Fujifilm has counterpunched with its own statement, just hours after Xerox released a letter on Monday that threatened to back out of the Fuji Xerox partnership, and calling Fujifilm’s billion-dollar lawsuit a “ploy” to jump-start negotiations.
“Fujifilm believes that Xerox breached its agreements with Fujifilm by making a unilateral decision to terminate without legitimate cause the agreements to combine Fuji Xerox and Xerox,” Fujifilm wrote in its response. “We are confident that our assertion will be validated through the ongoing litigation.”

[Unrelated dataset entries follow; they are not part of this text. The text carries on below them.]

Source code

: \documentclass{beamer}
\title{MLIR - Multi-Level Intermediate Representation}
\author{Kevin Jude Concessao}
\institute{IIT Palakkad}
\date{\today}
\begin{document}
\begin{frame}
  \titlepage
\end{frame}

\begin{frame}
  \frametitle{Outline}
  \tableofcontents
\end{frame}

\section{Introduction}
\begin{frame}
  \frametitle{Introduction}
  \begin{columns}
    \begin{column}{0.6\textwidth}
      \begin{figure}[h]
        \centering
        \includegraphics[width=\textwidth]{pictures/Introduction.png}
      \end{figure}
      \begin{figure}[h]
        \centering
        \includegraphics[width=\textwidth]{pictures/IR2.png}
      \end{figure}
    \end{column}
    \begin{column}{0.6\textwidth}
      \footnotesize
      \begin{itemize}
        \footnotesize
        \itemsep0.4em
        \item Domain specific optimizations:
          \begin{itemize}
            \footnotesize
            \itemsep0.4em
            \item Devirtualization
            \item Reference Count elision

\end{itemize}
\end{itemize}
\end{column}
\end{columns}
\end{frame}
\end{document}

It is now open warfare between the longtime partners as they hope to win a battle for hearts and minds in the press, and a battle for damages in state and federal court.
“The letter from Xerox Corp. is the first time we have heard from Xerox since we filed a lawsuit against them last week,” Fujifilm said in the statement. “Nothing they said in the letter was surprising to us.”
Fujifilm sued Xerox last week in US District Court in Manhattan seeking more than US$1 billion in damages after the US copier backed out of a takeover attempt by Fuji.
In this morning’s letter, Xerox said it spurned a sale to Fujiflim due to an accounting scandal at Fuji Xerox, 75-percent of which is owned by Fuji. Xerox called it “massive” and “ongoing” fraud that permeated a key part of the sale, the transfer of 100 percent of Fuji Xerox to the American printer.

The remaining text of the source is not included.